Eigentlich sollte das Projekt live und auf der Bühne stattfinden. Weil das nicht ging, wurde gemeinsam mit Juri Tetzlaff eine Fassung als Film produziert. Das Ergebnis ist sowohl eine Dokumentation der Entstehung als auch ein großartiges künstlerisches Zeugnis der Arbeit. Viele der mitwirkenden Jugendlichen hatten zuvor wenig bis keine Erfahrung mit einem Oratorium oder mit Barockmusik. Und auch das Vertanzen von Kirchenmusik war für die jungen Tänzerinnen neu. Offen sprechen sie in dem Film ihre ersten Eindrücke oder gar Bedenken an. Und auch Chorleiter Michael Krause und Tanzlehrerin Judith Kara berichten von den Herausforderungen, die natürlich in der Zeit der Kontaktbeschränkungen, des Abstandhalten und der Zwangspause für Chöre noch ganz besondere waren.
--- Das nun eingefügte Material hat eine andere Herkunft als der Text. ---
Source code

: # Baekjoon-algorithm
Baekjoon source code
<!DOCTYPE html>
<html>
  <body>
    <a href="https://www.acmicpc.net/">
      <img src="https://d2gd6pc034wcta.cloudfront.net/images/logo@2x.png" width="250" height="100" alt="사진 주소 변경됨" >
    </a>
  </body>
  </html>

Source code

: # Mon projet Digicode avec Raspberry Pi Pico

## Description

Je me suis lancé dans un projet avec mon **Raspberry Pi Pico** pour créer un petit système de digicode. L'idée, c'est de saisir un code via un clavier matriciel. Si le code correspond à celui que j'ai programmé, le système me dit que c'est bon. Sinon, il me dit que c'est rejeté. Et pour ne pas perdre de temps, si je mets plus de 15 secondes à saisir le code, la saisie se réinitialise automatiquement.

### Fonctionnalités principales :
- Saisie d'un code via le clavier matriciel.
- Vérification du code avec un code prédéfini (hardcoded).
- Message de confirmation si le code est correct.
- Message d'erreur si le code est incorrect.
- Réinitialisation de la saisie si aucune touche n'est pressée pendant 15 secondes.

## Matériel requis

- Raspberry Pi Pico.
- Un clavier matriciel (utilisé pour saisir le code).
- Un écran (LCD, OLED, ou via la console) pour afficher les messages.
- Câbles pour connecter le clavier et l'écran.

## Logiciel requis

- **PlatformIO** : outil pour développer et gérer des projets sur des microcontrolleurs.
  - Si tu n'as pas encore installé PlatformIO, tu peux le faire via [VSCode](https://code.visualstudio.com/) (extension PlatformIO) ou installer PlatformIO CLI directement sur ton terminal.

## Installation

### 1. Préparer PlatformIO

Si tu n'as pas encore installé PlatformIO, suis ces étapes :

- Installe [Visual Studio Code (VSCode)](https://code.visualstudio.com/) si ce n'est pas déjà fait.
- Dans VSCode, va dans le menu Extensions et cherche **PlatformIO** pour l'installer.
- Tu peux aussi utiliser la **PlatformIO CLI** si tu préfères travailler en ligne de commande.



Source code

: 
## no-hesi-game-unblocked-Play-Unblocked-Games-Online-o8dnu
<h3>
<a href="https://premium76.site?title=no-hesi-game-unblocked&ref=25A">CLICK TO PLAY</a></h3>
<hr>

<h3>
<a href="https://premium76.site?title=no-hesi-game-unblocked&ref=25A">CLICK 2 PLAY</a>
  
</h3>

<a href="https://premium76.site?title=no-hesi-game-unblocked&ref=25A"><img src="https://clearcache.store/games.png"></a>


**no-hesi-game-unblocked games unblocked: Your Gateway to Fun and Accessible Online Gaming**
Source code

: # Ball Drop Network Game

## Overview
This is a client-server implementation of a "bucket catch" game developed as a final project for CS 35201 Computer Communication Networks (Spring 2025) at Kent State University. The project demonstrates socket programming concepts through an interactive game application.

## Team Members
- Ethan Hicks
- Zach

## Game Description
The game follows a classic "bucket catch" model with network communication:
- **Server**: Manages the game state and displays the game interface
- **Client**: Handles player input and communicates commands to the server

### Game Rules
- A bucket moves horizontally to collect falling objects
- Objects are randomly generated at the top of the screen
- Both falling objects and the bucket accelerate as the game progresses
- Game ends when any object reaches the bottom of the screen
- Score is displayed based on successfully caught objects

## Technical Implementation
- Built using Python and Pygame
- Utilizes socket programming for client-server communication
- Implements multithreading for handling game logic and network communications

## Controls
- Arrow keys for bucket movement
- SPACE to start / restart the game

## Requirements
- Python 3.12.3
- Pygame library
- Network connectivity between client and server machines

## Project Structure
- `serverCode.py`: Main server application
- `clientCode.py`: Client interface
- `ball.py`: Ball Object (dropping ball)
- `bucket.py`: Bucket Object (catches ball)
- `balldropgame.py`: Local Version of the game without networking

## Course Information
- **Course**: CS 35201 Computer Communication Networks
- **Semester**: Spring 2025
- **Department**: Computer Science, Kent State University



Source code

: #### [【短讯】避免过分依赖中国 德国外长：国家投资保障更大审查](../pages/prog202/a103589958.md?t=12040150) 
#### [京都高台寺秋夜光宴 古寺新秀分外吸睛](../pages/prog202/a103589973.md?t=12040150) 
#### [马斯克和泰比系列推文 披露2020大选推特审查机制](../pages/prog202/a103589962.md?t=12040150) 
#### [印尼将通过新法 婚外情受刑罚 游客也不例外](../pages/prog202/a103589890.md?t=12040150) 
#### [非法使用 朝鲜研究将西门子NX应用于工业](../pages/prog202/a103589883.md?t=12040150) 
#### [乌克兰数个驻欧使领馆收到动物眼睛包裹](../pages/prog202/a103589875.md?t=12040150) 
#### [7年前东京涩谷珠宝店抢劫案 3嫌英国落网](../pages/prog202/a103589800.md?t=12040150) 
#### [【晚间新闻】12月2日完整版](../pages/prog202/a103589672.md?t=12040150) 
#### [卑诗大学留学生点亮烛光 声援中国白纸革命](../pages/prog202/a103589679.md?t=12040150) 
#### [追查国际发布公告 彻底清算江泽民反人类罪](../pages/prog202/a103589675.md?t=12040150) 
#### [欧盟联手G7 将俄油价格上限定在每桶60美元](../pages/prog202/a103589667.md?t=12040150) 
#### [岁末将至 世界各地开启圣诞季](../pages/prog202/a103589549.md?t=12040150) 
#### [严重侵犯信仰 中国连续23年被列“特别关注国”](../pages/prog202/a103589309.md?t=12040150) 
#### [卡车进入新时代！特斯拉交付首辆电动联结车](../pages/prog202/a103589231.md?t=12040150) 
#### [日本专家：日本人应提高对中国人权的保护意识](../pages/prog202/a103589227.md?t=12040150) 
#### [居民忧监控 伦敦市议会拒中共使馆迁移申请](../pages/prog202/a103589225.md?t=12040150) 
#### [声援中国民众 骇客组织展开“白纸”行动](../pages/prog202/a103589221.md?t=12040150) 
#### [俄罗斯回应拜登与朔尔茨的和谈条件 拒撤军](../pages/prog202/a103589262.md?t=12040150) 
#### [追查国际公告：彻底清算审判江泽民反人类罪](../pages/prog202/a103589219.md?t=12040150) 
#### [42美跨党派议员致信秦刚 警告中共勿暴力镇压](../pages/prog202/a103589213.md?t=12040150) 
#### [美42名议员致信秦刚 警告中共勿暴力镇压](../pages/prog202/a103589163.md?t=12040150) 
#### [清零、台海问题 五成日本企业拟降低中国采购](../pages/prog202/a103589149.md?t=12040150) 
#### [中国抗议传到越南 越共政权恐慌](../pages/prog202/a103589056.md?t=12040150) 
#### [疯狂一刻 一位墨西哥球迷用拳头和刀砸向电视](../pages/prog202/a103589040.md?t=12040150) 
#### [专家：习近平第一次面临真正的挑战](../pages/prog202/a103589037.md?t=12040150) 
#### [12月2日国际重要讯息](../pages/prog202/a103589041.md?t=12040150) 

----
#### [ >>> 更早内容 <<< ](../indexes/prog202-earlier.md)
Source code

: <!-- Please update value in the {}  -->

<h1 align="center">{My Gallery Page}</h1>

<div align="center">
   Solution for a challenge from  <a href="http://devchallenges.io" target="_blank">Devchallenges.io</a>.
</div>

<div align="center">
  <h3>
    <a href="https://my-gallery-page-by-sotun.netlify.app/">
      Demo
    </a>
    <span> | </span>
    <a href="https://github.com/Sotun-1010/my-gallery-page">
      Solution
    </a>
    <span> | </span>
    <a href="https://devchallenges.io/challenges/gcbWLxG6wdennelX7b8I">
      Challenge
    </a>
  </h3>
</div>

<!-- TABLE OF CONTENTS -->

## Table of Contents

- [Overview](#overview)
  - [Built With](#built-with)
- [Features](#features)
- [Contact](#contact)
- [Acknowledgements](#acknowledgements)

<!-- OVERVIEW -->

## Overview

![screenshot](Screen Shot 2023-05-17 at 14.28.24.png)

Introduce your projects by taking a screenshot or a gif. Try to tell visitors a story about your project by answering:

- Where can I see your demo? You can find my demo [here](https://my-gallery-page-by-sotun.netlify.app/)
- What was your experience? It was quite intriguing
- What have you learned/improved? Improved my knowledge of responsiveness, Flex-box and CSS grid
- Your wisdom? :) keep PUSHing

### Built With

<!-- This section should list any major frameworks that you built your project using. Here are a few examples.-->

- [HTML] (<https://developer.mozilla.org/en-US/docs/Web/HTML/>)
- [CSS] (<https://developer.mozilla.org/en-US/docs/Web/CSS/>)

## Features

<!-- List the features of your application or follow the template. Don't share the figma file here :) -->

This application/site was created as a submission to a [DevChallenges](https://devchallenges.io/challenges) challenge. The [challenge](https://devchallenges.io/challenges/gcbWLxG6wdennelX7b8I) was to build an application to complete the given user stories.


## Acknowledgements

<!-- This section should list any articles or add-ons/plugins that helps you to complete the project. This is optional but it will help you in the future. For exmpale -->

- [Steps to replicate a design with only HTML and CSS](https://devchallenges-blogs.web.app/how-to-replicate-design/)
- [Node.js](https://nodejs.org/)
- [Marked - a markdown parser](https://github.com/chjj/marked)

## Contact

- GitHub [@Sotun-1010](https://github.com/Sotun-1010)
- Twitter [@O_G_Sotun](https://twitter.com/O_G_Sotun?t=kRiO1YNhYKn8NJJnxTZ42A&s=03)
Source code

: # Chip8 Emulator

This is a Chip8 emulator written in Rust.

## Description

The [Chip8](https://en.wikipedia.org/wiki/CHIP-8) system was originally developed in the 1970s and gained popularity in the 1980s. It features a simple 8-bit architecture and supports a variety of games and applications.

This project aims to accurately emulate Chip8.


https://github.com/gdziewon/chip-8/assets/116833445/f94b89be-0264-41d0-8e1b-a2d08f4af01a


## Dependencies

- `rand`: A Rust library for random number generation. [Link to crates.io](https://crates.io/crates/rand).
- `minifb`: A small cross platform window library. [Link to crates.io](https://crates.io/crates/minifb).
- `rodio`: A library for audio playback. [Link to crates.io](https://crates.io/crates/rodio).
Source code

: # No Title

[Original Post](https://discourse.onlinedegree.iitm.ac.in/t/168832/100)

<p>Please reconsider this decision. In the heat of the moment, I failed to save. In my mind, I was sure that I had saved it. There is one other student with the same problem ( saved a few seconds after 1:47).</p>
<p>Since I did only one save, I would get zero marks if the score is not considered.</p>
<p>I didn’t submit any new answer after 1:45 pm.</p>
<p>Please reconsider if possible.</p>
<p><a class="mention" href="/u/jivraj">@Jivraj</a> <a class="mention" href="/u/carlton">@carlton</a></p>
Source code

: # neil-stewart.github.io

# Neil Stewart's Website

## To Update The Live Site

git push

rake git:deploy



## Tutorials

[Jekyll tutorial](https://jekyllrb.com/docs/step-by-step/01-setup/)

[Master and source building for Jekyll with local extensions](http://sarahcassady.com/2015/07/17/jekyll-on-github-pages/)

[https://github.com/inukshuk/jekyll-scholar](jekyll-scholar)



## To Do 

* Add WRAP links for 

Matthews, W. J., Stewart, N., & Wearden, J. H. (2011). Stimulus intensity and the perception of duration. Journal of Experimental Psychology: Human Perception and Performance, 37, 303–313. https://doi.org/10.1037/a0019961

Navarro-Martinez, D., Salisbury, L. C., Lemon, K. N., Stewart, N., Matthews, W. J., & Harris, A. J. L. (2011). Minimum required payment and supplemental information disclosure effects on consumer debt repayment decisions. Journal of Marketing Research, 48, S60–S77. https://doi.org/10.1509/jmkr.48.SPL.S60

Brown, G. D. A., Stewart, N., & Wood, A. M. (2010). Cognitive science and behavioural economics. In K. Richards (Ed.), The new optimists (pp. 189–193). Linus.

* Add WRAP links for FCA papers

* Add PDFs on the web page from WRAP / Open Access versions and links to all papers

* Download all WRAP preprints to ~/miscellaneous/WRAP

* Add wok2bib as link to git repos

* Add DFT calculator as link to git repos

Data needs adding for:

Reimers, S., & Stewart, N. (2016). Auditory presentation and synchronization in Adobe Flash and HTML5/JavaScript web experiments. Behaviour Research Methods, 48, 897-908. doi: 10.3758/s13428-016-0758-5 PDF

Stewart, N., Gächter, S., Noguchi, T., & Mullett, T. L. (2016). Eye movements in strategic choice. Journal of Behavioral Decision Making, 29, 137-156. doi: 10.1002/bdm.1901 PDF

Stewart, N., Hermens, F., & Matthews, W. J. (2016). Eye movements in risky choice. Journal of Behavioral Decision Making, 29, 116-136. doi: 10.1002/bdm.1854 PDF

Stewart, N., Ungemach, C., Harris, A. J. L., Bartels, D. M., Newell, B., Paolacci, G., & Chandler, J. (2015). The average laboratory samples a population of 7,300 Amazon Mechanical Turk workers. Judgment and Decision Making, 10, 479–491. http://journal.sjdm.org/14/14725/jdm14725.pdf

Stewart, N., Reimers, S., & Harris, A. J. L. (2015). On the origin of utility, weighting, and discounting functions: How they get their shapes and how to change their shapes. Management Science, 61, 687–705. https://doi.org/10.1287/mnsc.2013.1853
Innerhalb von nur wenigen Wochen ist es aber Michael Krause gelungen, zehn Chorsätze aus Händels Meisterwerk mit seinen Sänger:innen einzustudieren: zunächst jede:r für sich zu Hause, später in der Corvinuskirche mit den entsprechenden Abständen. Die Orchestermusik wurde aus London vom London Handel Orchestra und Laurence Cummings geliefert. Es wurde also Playback musiziert.

Für die Tanzszenen wurde das gesamte Gestühl aus der Kirche geräumt. So bot der Kirchenraum eine fantastische Kulisse, der Stuttgarter Architekt Erwin Rohrberg hatte mit seinen Plänen für den lichtdurchfluteten Kirchraum (eingeweiht 1967) seinen Anteil am Dancing Messiah.

Das Ergebnis ist nicht nur ein Dokument der Entstehung, sondern auch musikalisch und optisch ein Hochgenuss. Michael Krause ist es gelungen, einen typischen Händel-Sound zu erzeugen. Die Chorist:innen (die die deutschsprachige Fassung gesungen haben) folgten mühelos dem zügigen Tempo der Einspielung aus London. Und die Tänzerinnen von Art la danse gestalteten die Episoden aus dem Leben Jesu emotional und anrührend. 

Zwischendurch erzählte Juri Tetzlaff von der Entstehung der Musik – in seiner gewohnt lockeren und informativen Moderation. Sogar Händel selbst tauchte auf.

Es bleibt zu hoffen, dass dieser Film nicht nur einmal zu den Festspielen 2021 zu sehen ist, sondern möglichst vielen Menschen zugänglich gemacht wird.